TASK PROMPT —
The records shown below are to be repeated exactly and completely.

----------------------------------------

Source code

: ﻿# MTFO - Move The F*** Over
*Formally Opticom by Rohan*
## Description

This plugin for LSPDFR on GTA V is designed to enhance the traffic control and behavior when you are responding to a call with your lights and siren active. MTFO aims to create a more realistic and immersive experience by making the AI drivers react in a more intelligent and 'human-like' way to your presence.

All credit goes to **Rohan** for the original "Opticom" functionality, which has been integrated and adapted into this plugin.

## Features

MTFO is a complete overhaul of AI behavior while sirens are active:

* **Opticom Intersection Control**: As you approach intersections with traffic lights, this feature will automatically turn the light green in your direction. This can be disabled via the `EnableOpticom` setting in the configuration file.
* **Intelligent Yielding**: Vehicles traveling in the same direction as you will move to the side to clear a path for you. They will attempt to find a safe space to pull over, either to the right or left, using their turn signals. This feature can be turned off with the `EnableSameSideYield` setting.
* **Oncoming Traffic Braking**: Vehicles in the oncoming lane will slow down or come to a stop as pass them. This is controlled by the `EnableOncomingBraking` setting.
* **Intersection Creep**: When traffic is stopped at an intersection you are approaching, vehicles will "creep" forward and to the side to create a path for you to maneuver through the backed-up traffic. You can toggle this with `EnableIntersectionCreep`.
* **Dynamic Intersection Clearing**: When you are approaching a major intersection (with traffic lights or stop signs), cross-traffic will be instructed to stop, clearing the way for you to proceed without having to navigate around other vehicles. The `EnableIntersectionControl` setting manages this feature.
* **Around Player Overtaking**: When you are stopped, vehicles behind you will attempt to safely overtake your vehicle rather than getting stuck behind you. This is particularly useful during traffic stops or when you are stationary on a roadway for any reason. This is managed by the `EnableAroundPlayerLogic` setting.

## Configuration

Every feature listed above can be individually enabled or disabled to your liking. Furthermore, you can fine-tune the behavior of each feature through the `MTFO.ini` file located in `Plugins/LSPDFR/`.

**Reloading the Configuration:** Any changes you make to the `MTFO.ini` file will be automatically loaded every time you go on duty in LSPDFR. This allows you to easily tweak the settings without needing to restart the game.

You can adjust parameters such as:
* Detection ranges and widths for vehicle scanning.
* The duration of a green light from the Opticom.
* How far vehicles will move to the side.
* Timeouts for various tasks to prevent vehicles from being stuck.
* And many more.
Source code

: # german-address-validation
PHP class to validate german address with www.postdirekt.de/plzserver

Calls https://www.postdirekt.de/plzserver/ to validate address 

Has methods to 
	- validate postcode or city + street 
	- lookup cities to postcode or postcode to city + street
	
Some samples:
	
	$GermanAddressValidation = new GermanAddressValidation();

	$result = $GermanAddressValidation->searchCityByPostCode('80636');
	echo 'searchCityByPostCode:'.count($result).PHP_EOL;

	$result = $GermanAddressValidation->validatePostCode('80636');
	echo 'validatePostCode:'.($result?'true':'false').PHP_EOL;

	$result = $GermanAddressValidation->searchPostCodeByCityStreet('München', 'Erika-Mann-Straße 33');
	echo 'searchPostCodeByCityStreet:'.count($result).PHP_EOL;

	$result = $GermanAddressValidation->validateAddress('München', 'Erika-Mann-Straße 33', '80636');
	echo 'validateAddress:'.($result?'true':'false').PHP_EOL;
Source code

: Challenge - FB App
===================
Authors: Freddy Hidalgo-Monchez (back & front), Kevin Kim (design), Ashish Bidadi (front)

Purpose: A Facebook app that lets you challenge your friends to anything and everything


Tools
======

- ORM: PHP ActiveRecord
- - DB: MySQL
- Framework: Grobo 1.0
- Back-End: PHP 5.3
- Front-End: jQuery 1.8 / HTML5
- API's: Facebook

----------------------------------------

WRITTEN SOLUTION —
Source code

: ﻿# MTFO - Move The F*** Over
*Formally Opticom by Rohan*
## Description

This plugin for LSPDFR on GTA V is designed to enhance the traffic control and behavior when you are responding to a call with your lights and siren active. MTFO aims to create a more realistic and immersive experience by making the AI drivers react in a more intelligent and 'human-like' way to your presence.

All credit goes to **Rohan** for the original "Opticom" functionality, which has been integrated and adapted into this plugin.

## Features

MTFO is a complete overhaul of AI behavior while sirens are active:

* **Opticom Intersection Control**: As you approach intersections with traffic lights, this feature will automatically turn the light green in your direction. This can be disabled via the `EnableOpticom` setting in the configuration file.
* **Intelligent Yielding**: Vehicles traveling in the same direction as you will move to the side to clear a path for you. They will attempt to find a safe space to pull over, either to the right or left, using their turn signals. This feature can be turned off with the `EnableSameSideYield` setting.
* **Oncoming Traffic Braking**: Vehicles in the oncoming lane will slow down or come to a stop as pass them. This is controlled by the `EnableOncomingBraking` setting.
* **Intersection Creep**: When traffic is stopped at an intersection you are approaching, vehicles will "creep" forward and to the side to create a path for you to maneuver through the backed-up traffic. You can toggle this with `EnableIntersectionCreep`.
* **Dynamic Intersection Clearing**: When you are approaching a major intersection (with traffic lights or stop signs), cross-traffic will be instructed to stop, clearing the way for you to proceed without having to navigate around other vehicles. The `EnableIntersectionControl` setting manages this feature.
* **Around Player Overtaking**: When you are stopped, vehicles behind you will attempt to safely overtake your vehicle rather than getting stuck behind you. This is particularly useful during traffic stops or when you are stationary on a roadway for any reason. This is managed by the `EnableAroundPlayerLogic` setting.

## Configuration

Every feature listed above can be individually enabled or disabled to your liking. Furthermore, you can fine-tune the behavior of each feature through the `MTFO.ini` file located in `Plugins/LSPDFR/`.

**Reloading the Configuration:** Any changes you make to the `MTFO.ini` file will be automatically loaded every time you go on duty in LSPDFR. This allows you to easily tweak the settings without needing to restart the game.

You can adjust parameters such as:
* Detection ranges and widths for vehicle scanning.
* The duration of a green light from the Opticom.
* How far vehicles will move to the side.
* Timeouts for various tasks to prevent vehicles from being stuck.
* And many more.
Source code

: # german-address-validation
PHP class to validate german address with www.postdirekt.de/plzserver

Calls https://www.postdirekt.de/plzserver/ to validate address 

Has methods to 
	- validate postcode or city + street 
	- lookup cities to postcode or postcode to city + street
	
Some samples:
	
	$GermanAddressValidation = new GermanAddressValidation();

	$result = $GermanAddressValidation->searchCityByPostCode('80636');
	echo 'searchCityByPostCode:'.count($result).PHP_EOL;

	$result = $GermanAddressValidation->validatePostCode('80636');
	echo 'validatePostCode:'.($result?'true':'false').PHP_EOL;

	$result = $GermanAddressValidation->searchPostCodeByCityStreet('München', 'Erika-Mann-Straße 33');
	echo 'searchPostCodeByCityStreet:'.count($result).PHP_EOL;

	$result = $GermanAddressValidation->validateAddress('München', 'Erika-Mann-Straße 33', '80636');
	echo 'validateAddress:'.($result?'true':'false').PHP_EOL;
Source code

: Challenge - FB App
===================
Authors: Freddy Hidalgo-Monchez (back & front), Kevin Kim (design), Ashish Bidadi (front)

Purpose: A Facebook app that lets you challenge your friends to anything and everything


Tools
======

- ORM: PHP ActiveRecord
- - DB: MySQL
- Framework: Grobo 1.0
- Back-End: PHP 5.3
- Front-End: jQuery 1.8 / HTML5
- API's: Facebook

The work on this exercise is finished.